Hello everybody,
I've a strand-specific paired-end library on which I'd like to perform some standard DGE analysis. However I'm quite unclear about how to go about counting reads. Usually when I have a paired-end (unstranded) library, I first clip them for adapters and trim for quality. And when doing these preprocessing, if one of the pairs passes the filtering and the other doesn't, then I retain them as a single end read. Then, I use tophat to first map the PE reads (where both pairs are retained after filtering) and then pass the junctions obtained from that mapping step to run tophat again on the single end reads so as to not loose those otherwise "good" reads.
Now, the way I thought about this is to first do the same procedure to obtain PE reads that pass filtering and retain them. Then, those reads where only 1 of the pair passed filtering will be stored in two separate files as SE reads (depending on which read is retained) as they are strand-specific.
Even if this is good, again, after mapping, while counting the reads, I am unsure how to count the reads.
So my questions are: How do people normally go about mapping a PE library? Do they only keep "properly mapped pairs"? If so, do they count each pair as 1 read (as they are indeed coming from one fragment)? When you also have SE reads in the same bam file, how can you then count the number of reads? And if there are properly paired SS reads and SS SE reads, how does one go about counting the reads per gene?
I know it's a lot of questions, but the essence of it is how to go about counting reads in an unstranded and stranded library when you've got both PE and SE reads within the same bam file... Or is it not a good practice and one should throw away these otherwise good SE reads?
Thank you very much.
I think I would count each pair where both ends map as one count and then if only one read of the pair maps I would still count that as one count.
My logic is this: in DGE one of the reads often will map more poorly because it comes from the poly-A tail (assuming you are mapping to the genome). If one of the two maps it is still likely indicates the presence of a single molecule of RNA (or cDNA). If two fragments of the pair maps it still indicates the presence of a single RNA, not two.

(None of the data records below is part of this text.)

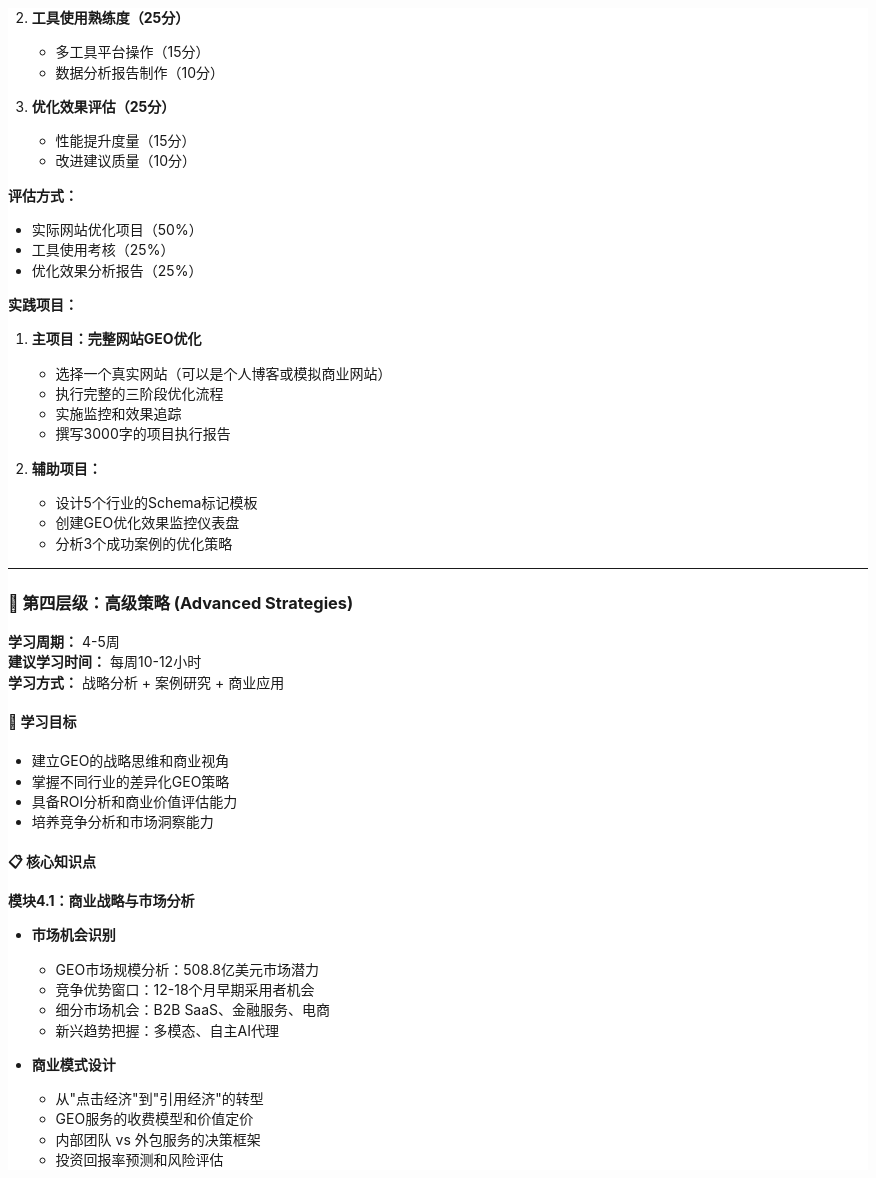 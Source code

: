 2. **工具使用熟练度（25分）**
   - 多工具平台操作（15分）
   - 数据分析报告制作（10分）

3. **优化效果评估（25分）**
   - 性能提升度量（15分）
   - 改进建议质量（10分）

**评估方式：**
- 实际网站优化项目（50%）
- 工具使用考核（25%）
- 优化效果分析报告（25%）

**实践项目：**
1. **主项目：完整网站GEO优化**
   - 选择一个真实网站（可以是个人博客或模拟商业网站）
   - 执行完整的三阶段优化流程
   - 实施监控和效果追踪
   - 撰写3000字的项目执行报告

2. **辅助项目：**
   - 设计5个行业的Schema标记模板
   - 创建GEO优化效果监控仪表盘
   - 分析3个成功案例的优化策略

---

### 🎯 第四层级：高级策略 (Advanced Strategies)

**学习周期：** 4-5周  
**建议学习时间：** 每周10-12小时  
**学习方式：** 战略分析 + 案例研究 + 商业应用

#### 🎯 学习目标

- 建立GEO的战略思维和商业视角
- 掌握不同行业的差异化GEO策略
- 具备ROI分析和商业价值评估能力
- 培养竞争分析和市场洞察能力

#### 📋 核心知识点

**模块4.1：商业战略与市场分析**
- **市场机会识别**
  - GEO市场规模分析：508.8亿美元市场潜力
  - 竞争优势窗口：12-18个月早期采用者机会
  - 细分市场机会：B2B SaaS、金融服务、电商
  - 新兴趋势把握：多模态、自主AI代理

- **商业模式设计**
  - 从"点击经济"到"引用经济"的转型
  - GEO服务的收费模型和价值定价
  - 内部团队 vs 外包服务的决策框架
  - 投资回报率预测和风险评估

But I haven't looked at this very closely.
You can try ESAT http://garberlab.umassmed.edu/software/esat/quantification.html
They have a more complex logic involving peak finding for DGE.

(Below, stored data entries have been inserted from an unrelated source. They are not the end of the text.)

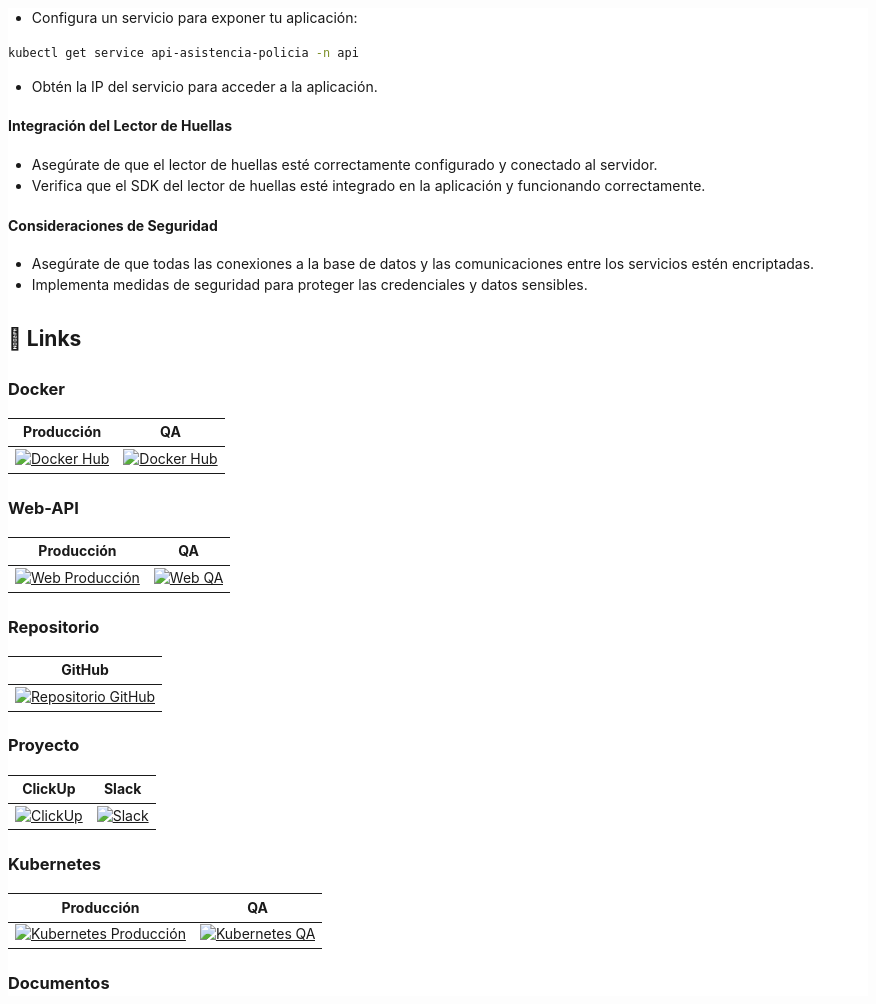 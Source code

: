 - Configura un servicio para exponer tu aplicación:
```sh
kubectl get service api-asistencia-policia -n api
```
- Obtén la IP del servicio para acceder a la aplicación.

#### Integración del Lector de Huellas
- Asegúrate de que el lector de huellas esté correctamente configurado y conectado al servidor.
- Verifica que el SDK del lector de huellas esté integrado en la aplicación y funcionando correctamente.
#### Consideraciones de Seguridad
- Asegúrate de que todas las conexiones a la base de datos y las comunicaciones entre los servicios estén encriptadas.
- Implementa medidas de seguridad para proteger las credenciales y datos sensibles.

## 🔗 Links

### Docker

| Producción | QA |
| --- | --- |
| [![Docker Hub](https://img.shields.io/badge/hub.docker.com-web%20asistencia%20policia-blue?style=for-the-badge&logo=docker)](https://hub.docker.com/repository/docker/upsti/api-asistencia-policia/general) | [![Docker Hub](https://img.shields.io/badge/hub.docker.com-qa%20web%20asistencia%20policia-blue?style=for-the-badge&logo=docker)](https://hub.docker.com/repository/docker/upsti/qa-api-asistencia-policia/general) |

### Web-API

| Producción | QA |
| --- | --- |
| [![Web Producción](https://img.shields.io/badge/Web.api%20Producción-api%20asistencia%20policia-blue?style=for-the-badge&logo=googlechrome)](https://api.formosa.gob.ar/api-asistencia-policia/api/) | [![Web QA](https://img.shields.io/badge/Web.api%20QA-api%20asistencia%20policia-blue?style=for-the-badge&logo=googlechrome)](https://qa.formosa.gob.ar/api-asistencia-policia/api/) |

### Repositorio

| GitHub |
| --- |
| [![Repositorio GitHub](https://img.shields.io/badge/GitHub-Repositorio-blue?style=for-the-badge&logo=github)](https://github.com/UPSTI-DESA/api-asistencia-policia) |

### Proyecto

| ClickUp | Slack |
| --- | --- |
| [![ClickUp](https://img.shields.io/badge/ClickUp-Proyecto-blue?style=for-the-badge&logo=clickup)](https://app.clickup.com/12911606/v/b/ca0zp-1214) | [![Slack](https://img.shields.io/badge/Slack-Canal%20del%20Proyecto-blue?style=for-the-badge&logo=slack)](https://app.slack.com/client/T03P90TBF5Y/C03P2CMQNH4) |

### Kubernetes

| Producción | QA |
| --- | --- |
| [![Kubernetes Producción](https://img.shields.io/badge/Kubernetes%20Producción-Dashboard-blue?style=for-the-badge&logo=kubernetes)](https://web.formosa.gob.ar/dashboard/#/deployment/api/api-asistencia-policia?namespace=_all) | [![Kubernetes QA](https://img.shields.io/badge/Kubernetes%20QA-Dashboard-blue?style=for-the-badge&logo=kubernetes)](https://web.formosa.gob.ar/dashboard/#/deployment/api/qa-api-asistencia-policia?namespace=_all) |

### Documentos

I am assuming by DGE you are referring to end sequencing?
@MicheleBusby, DGE is differential gene expression and we're talking about paired-end RNA-sequencing with Illumina. mRNA is fragmented before converting to (c)DNA and further processing. There's no particular bias I am aware of, therefore, reg. one end always mapping poorly because it's from the Poly-A tail.
Ah, sorry. We use DGE to refer to "digital gene expression" which is end sequencing. This terminology might be a Broad thing, or maybe just our lab.

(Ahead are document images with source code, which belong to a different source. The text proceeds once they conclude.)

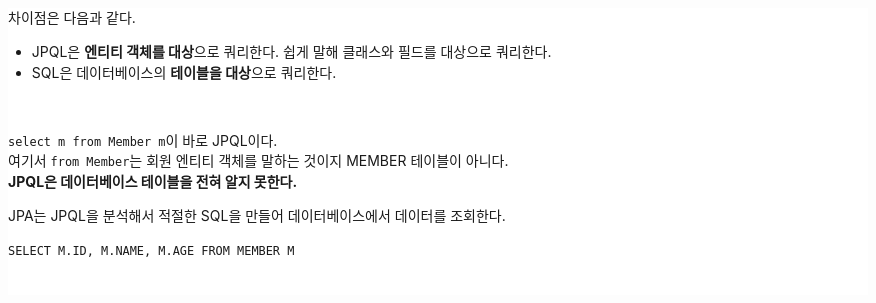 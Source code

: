 차이점은 다음과 같다.             
- JPQL은 **엔티티 객체를 대상**으로 쿼리한다. 쉽게 말해 클래스와 필드를 대상으로 쿼리한다.            
- SQL은 데이터베이스의 **테이블을 대상**으로 쿼리한다.           
<br />     

`select m from Member m`이 바로 JPQL이다.   
여기서 `from Member`는 회원 엔티티 객체를 말하는 것이지 MEMBER 테이블이 아니다.   
**JPQL은 데이터베이스 테이블을 전혀 알지 못한다.**   

JPA는 JPQL을 분석해서 적절한 SQL을 만들어 데이터베이스에서 데이터를 조회한다.      
 
```  
SELECT M.ID, M.NAME, M.AGE FROM MEMBER M
```
<br />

Is your percentage of pairs that has only one read mapping very high? In that case, do you have a sense why one of the reads isn't mapping?
We only keep reads where both reads pass filtering because our pass filter rate is usually high enough that the loss of reads is trivial and the mates of the sketchy ones might be sketchy.
For full length RNA Seq we've been using the RSEM pipeline which aligns to the reads to the transcriptome with the poly-a sequences included at the end of transcripts and it does all the quantification for us. RSEM maps with Bowtie because it doesn't need to find splice junctions because it's the transcriptome which is also way faster. I am pretty sure it only uses alignments where both reads map but the counting is complex because it uses the transcriptome alignment to extrapolate which isoforms are expressed and has some correction for GC bias. This, of course, is overkill if you are doing yeast or something without much splicing. But you still need to account for your multiply mapped reads which can be a little tricky.
When I worked in yeast we just counted the uniquely mapped reads. We didn't have paired end then but I would have counted pairs as 1, and probably just kept the ones where both mapped.